Vincent wusste nicht, dass sein Vater Schulden gehabt hatte. Obwohl die beiden ein gutes Verhältnis hatten, war Geld selten ein Thema. Einige Wochen, nachdem Vincent den Erbschein unterschrieben hatte, kam der erste Brief von der Bank: Darin war von Konten die Rede, die sich als ein Kredit herausstellten. Zehntausende Euro Schulden hatte der Vater angehäuft. Bis heute weiß Vincent nicht genau, was es damit auf sich hat. Er vermutet, sie stammen aus der Zeit, als seine Eltern versuchten, sich mit einem Imbiss selbstständig zu machen.

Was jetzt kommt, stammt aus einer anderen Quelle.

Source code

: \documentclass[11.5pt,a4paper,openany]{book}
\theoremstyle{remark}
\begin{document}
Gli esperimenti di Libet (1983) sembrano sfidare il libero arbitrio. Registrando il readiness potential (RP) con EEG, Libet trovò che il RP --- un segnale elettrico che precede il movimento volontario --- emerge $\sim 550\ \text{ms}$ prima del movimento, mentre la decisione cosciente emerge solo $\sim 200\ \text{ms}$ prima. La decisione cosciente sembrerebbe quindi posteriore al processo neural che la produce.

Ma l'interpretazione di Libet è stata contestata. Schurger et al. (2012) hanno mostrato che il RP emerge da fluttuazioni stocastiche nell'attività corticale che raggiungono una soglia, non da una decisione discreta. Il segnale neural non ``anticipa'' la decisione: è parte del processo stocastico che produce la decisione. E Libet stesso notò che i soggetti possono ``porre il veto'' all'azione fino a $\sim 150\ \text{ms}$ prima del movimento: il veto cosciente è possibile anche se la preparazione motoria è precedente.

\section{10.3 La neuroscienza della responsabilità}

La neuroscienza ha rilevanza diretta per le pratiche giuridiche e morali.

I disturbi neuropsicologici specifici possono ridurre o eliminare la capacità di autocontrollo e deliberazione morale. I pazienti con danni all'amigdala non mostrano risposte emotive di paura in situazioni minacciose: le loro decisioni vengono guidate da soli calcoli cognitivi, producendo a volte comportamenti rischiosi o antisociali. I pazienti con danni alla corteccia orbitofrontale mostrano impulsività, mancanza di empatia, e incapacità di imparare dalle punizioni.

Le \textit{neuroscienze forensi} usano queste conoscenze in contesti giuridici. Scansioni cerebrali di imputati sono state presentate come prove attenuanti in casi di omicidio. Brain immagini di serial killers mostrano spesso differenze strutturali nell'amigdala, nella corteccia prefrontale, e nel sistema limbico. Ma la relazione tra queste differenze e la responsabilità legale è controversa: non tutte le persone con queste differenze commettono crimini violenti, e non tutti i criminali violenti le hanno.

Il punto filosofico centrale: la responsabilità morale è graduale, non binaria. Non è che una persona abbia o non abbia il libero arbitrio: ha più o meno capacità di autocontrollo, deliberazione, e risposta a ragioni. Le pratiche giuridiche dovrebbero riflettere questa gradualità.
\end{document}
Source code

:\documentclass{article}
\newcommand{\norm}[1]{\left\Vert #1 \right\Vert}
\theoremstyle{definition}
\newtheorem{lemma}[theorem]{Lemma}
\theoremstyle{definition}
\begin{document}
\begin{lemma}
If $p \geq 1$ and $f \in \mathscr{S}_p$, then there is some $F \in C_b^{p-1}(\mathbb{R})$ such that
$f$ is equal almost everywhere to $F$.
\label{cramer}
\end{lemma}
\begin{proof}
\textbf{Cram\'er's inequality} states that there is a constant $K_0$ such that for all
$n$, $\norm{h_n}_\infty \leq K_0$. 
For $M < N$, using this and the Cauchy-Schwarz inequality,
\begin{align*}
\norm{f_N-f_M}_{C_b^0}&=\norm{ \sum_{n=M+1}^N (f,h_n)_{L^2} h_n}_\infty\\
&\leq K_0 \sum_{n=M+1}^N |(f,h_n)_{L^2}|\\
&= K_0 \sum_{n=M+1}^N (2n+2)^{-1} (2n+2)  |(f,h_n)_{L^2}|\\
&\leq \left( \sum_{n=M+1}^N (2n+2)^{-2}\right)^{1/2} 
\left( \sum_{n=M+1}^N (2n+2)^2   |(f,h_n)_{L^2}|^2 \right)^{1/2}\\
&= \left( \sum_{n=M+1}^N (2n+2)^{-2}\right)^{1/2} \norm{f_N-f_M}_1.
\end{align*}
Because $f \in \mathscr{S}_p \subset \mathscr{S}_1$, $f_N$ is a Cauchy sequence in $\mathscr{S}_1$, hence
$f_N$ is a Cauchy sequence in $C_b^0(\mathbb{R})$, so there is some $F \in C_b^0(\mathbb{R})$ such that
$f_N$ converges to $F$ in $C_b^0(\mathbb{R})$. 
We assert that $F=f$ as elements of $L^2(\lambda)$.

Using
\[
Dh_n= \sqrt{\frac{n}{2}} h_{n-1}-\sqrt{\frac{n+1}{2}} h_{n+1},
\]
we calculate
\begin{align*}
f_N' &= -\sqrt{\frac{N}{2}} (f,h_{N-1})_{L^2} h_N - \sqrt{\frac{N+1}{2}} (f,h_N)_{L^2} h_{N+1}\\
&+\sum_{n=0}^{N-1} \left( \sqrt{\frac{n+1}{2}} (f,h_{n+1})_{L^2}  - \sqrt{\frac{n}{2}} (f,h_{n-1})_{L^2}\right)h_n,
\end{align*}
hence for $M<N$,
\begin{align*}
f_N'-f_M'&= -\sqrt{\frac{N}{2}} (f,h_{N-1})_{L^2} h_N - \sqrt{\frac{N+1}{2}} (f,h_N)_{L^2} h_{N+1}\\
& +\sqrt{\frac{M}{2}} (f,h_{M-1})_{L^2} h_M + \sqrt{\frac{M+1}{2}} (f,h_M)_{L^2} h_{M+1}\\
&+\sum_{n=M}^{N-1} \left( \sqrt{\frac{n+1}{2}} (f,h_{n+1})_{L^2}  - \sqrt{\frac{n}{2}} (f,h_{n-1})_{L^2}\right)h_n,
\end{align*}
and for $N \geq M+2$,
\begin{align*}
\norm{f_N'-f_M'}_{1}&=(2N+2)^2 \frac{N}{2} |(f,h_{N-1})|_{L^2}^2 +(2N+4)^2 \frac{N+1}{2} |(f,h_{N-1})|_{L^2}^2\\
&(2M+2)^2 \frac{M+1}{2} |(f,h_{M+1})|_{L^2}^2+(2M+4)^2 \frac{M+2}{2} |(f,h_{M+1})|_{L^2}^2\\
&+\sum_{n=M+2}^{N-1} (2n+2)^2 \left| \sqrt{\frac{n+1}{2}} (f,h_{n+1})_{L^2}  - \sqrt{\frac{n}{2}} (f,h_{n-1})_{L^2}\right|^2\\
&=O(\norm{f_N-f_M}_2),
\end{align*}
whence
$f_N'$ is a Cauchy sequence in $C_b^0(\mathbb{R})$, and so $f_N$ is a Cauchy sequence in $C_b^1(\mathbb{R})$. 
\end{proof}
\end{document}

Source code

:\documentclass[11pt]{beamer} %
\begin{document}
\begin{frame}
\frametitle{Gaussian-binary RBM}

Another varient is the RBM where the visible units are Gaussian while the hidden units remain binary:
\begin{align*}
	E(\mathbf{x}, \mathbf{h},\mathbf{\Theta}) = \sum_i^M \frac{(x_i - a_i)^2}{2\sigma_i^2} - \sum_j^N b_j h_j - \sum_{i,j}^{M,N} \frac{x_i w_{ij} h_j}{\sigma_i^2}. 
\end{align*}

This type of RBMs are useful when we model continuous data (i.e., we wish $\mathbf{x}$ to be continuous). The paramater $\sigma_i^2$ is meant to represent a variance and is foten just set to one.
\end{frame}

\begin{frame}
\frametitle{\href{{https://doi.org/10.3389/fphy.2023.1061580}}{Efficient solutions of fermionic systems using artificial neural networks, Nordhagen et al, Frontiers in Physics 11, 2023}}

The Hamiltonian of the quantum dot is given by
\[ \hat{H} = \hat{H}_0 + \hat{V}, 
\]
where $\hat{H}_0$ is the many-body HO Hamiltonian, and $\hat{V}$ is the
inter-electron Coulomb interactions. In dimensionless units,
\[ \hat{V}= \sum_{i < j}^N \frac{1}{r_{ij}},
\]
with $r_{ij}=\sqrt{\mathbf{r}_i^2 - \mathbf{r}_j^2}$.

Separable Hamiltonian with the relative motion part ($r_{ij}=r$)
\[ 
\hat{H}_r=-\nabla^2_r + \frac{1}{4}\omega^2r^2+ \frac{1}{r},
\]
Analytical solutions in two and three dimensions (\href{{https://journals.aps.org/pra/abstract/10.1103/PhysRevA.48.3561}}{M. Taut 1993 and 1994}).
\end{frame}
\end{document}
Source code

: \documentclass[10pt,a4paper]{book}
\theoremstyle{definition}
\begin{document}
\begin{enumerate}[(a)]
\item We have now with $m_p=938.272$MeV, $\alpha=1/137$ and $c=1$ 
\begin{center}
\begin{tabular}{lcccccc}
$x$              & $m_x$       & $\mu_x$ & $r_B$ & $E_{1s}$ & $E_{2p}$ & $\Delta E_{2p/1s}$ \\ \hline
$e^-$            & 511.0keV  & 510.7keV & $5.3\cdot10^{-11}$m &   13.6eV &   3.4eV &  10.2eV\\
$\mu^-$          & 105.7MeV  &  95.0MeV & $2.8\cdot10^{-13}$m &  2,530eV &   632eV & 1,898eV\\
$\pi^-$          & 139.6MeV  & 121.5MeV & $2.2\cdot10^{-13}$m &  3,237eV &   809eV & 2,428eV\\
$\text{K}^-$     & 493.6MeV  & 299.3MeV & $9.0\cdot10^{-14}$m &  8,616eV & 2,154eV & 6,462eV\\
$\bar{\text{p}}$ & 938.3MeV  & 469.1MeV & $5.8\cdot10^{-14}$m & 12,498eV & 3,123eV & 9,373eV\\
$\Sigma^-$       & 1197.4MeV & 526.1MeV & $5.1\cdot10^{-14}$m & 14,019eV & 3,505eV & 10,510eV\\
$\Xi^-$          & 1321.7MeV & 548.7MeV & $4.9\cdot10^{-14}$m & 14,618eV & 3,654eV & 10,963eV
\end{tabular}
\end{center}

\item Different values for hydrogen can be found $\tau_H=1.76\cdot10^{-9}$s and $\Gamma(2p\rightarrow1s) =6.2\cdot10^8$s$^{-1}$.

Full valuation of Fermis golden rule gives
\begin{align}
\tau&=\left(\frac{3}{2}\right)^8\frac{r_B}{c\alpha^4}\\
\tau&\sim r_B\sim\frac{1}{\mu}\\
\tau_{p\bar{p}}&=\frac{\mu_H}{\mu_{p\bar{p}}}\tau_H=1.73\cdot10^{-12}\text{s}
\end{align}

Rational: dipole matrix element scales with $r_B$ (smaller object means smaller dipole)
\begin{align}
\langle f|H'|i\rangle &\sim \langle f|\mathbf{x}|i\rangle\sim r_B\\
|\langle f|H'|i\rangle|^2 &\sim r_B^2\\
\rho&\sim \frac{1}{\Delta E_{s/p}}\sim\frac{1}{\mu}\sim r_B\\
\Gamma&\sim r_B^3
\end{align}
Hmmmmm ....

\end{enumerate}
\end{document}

Zwei Monate später kam ein neuer Brief von der Bank. Darin stand: Die Bank ginge davon aus, dass Vincent das Erbe angetreten habe. „Daher erwarten wir den Ausgleich der offenstehenden Restforderung von insgesamt 34.259,87 Euro.“ Zahlbar innerhalb von zwei Wochen. Warum die Bank plötzlich den gesamten Kredit auf einmal zurückforderte, lässt sich nicht mehr rekonstruieren. Vincent erzählt von Telefonaten mit der Bank, die die Familie nach dem ersten Brief führte. Die waren jedoch nicht besonders auskunftsreich, sagt Vincent. Er plante gerade eine Familie und sah schon sein gesamtes Erspartes dahinschwinden. „Ich glaube ja persönlich immer, dass man für alles eine Lösung findet. Trotzdem wurde mir in dem Moment heiß und kalt.“
Dabei hatte seine Schwester schon Wochen vorher die Antwort gefunden. In einem Schrank, vollgestopft mit Dokumenten, gab es einen Vergleich, auf den sich die Bank mit Vincents Vater geeinigt hatte. Statt 34.000 Euro hatte er nur noch 14.000 Euro zu zahlen, so stand es in den Unterlagen. Die Schwester hatte Vincent davon erzählt und die Familie diese Raten weitergezahlt, der Betrag war fast abbezahlt.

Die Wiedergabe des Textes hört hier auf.